The goal of this library is to be able to write code like this:
MegaFetch::Stream.new(["involver", "facebook", ...]).each do |node| SocialNode.find_by_origin_identifier(node[:id]).update_attribute(:like_count, node[:likes]) end
…and have the underlying API batching logic & execution layer completely hidden from the developer.
Thanks to Fibers in 1.9, MegaFetch can process arbitrarily-large, potentially-infinite sources.
You can pass any Enumerable to MegaFetch, including your own streaming facade.
This allows you to easily attach MegaFetch to a continous processing pipeline:
class DatabasePoller include Enumerable def each(&block) node_id = # fetch node from DB yield(node_id) sleep 10 end end MegaFetch::Stream.new(DatabasePoller.new).each { |n| puts n.inspect }
Since batching happens transparently, you’re guaranteed that the absolute minimum number of API calls are being made.
On a mid-gen 2011 Macbook Pro with Ruby 1.9.2 over wifi, MegaFetch processed a logfile of 200,000 OpenGraph IDs in less than 10 minutes.
During this time CPU never climbed above 15% and residential memory grew at a small linear rate, eventually flatlining around 30MB.
MegaFetch::Stream itself is Enumerable, so you can write nifty one-liners like these:
MegaFetch::Stream.new(["justinbieber", "barackobama", "coolio"]).all? { |n| n[:likes] > 1_000_000 } # => false MegaFetch::Stream.new(["justinbieber", "barackobama", "coolio"]).select { |n| n[:likes] > 1_000_000 } # => [<justinbieber>, <barackobama>]

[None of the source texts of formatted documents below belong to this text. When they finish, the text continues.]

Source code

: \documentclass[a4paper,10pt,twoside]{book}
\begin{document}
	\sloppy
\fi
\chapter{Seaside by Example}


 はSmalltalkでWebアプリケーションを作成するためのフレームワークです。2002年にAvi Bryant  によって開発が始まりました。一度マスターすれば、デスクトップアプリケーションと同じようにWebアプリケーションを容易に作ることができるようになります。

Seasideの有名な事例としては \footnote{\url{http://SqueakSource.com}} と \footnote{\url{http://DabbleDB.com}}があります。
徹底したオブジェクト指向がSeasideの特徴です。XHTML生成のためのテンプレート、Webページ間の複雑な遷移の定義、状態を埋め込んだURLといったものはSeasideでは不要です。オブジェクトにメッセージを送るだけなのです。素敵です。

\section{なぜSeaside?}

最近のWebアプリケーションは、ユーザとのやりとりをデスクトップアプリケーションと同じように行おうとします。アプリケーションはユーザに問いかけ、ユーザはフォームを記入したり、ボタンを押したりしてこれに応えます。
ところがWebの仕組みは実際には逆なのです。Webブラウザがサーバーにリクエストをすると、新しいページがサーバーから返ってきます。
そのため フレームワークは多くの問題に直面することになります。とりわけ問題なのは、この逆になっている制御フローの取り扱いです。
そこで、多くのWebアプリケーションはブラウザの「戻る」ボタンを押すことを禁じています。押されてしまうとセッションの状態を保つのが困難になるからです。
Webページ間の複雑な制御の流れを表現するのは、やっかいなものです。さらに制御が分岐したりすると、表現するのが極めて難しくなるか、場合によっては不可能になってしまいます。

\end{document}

No client intented for production-use should go without the ability to deal with failure and MegaFetch is no different.
-
Failed batches are automatically retried with out-of-the-box backpressure support.
-
Retry logic is user configurable, see MegaFetch::Client::Config
-
By default, up to 3 retries are attempted with 0, 2 & 4 second delays respectively
MegaFetch can also provide runtime statistics, such as how much of the source has been consumed, how many requests have been made, how many batches have failed etc.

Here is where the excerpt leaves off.